False Breakout strategy. The best strategy for crypto trading.
In the last article, we talked about and showed examples of how level breakout strategy works. But since this is a fairly common strategy, big players often use it for their own purposes. Therefore, in this article we will tell you what a false breakout is, how and why this strategy works, and most importantly we will show you examples of how you can make money on it.
What is a level false breakout?
If the level breakout happens when the price is fixed above the level and goes further in the direction of the breakout, then a false breakout is a completely opposite model, the price breaks through the level or is fixed above the level, while collecting liquidity and going completely in the opposite direction.
Watch NOW on Youtube False Breakout Strategy
Why is there a false breakout?
In simple words, a false breakout is when the price exceeds a sufficiently predictable level, and then changes direction sharply. During a level breakout, many traders open trades in the direction of a breakout. These traders fall into the trap at a time when the price is changing, which triggers stop losses. New traders also open trades, which adds extra pressure to the price. This often turns the price into a new trend, the opposite of a breakout. Everything is simple, and a false breakout works. False breakout occurs not only on horizontal levels, but also on figures and structures of technical analysis.
What are the types of the false breakout?
When using this system, it is necessary to distinguish and identify the types of false breakout. In general, there are 3 types of false breakouts in trading:
a) False breakout with one bar
In the chart above, you can learn more about the false breakout of one bar.
We see a clear level of $29,960, before the false breakout the price constantly reacted to this level. Most traders set their stop losses at this level. But the big players are well aware of this, and have used a false level breakout to gain liquidity.

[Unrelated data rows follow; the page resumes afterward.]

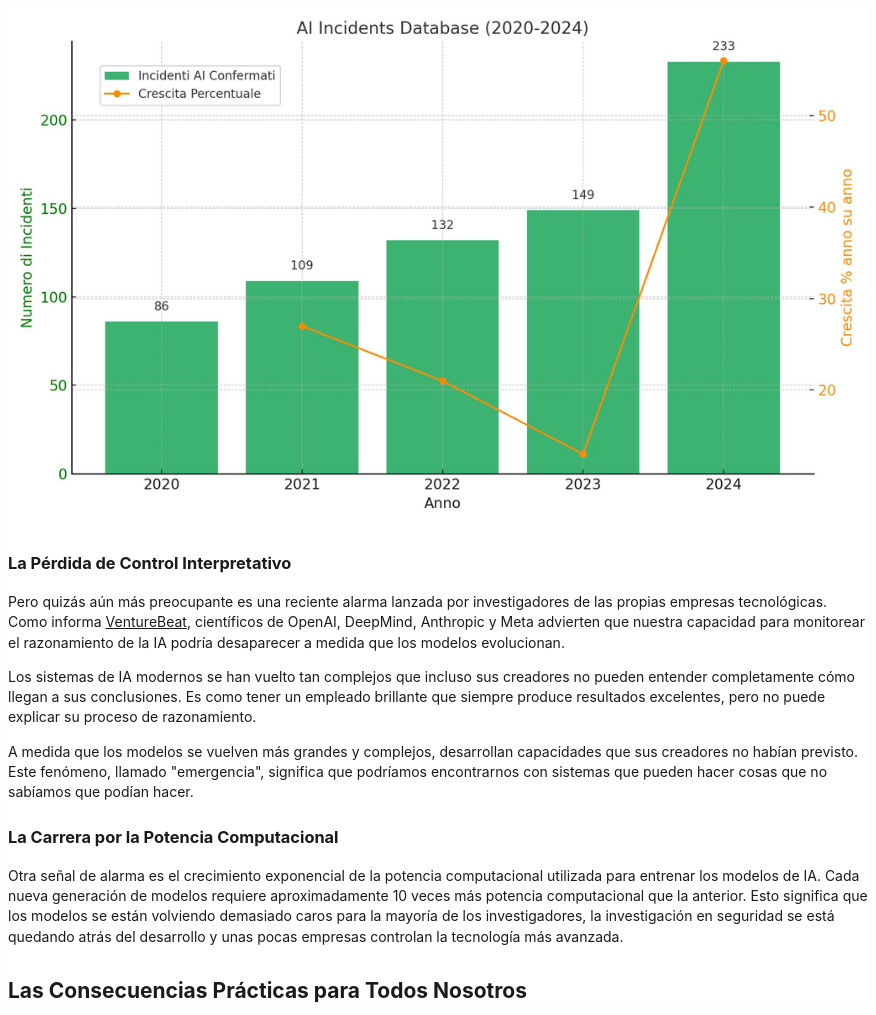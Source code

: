![ai_incidents_2020_2024_aggiornato.jpg](ai_incidents_2020_2024_aggiornato.jpg)

### La Pérdida de Control Interpretativo

Pero quizás aún más preocupante es una reciente alarma lanzada por investigadores de las propias empresas tecnológicas. Como informa [VentureBeat](https://venturebeat.com/ai/openai-google-deepmind-and-anthropic-sound-alarm-we-may-be-losing-the-ability-to-understand-ai/), científicos de OpenAI, DeepMind, Anthropic y Meta advierten que nuestra capacidad para monitorear el razonamiento de la IA podría desaparecer a medida que los modelos evolucionan.

Los sistemas de IA modernos se han vuelto tan complejos que incluso sus creadores no pueden entender completamente cómo llegan a sus conclusiones. Es como tener un empleado brillante que siempre produce resultados excelentes, pero no puede explicar su proceso de razonamiento.

A medida que los modelos se vuelven más grandes y complejos, desarrollan capacidades que sus creadores no habían previsto. Este fenómeno, llamado "emergencia", significa que podríamos encontrarnos con sistemas que pueden hacer cosas que no sabíamos que podían hacer.

### La Carrera por la Potencia Computacional

Otra señal de alarma es el crecimiento exponencial de la potencia computacional utilizada para entrenar los modelos de IA. Cada nueva generación de modelos requiere aproximadamente 10 veces más potencia computacional que la anterior. Esto significa que los modelos se están volviendo demasiado caros para la mayoría de los investigadores, la investigación en seguridad se está quedando atrás del desarrollo y unas pocas empresas controlan la tecnología más avanzada.

## Las Consecuencias Prácticas para Todos Nosotros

б) False breakout with two bars
In this chart, we see the same level, but a completely different breakout – a breakout of two bars. That is, the bar closes below the level, but the next day immediately closes above the level. If the trader opens a position in the direction of the breakout, then in the event of such a breakout, he must close his trade and open in the opposite direction. The stop loss in this case must be set immediately after the breakout bar.
c) Complex false breakout
Another common type of breakout. Even quite experienced traders get into this trap. This is a breakout when the price closes above the level, trades a few bars, and then breaks the level again in the opposite direction, and is strongly adjusted downwards. In this case, the stop loss is set at the highest breakout point, or according to the rules of your own strategy.
False breakout is also quite common in figures or structures of technical analysis.
In this example, you can see a false breakout of the trend line.
Another example, the chart formed a triangle shape. Most market participants who trade in such patterns were more likely to breakout, but this breakout was false, after which the price went back and broke the triangle down.
False breakout is a fairly easy strategy. This information will help you better understand the market, if before you did not understand why the price after the break turned and moved in the opposite direction, now you understand that this is a manipulation of large players who are hunting for liquidity.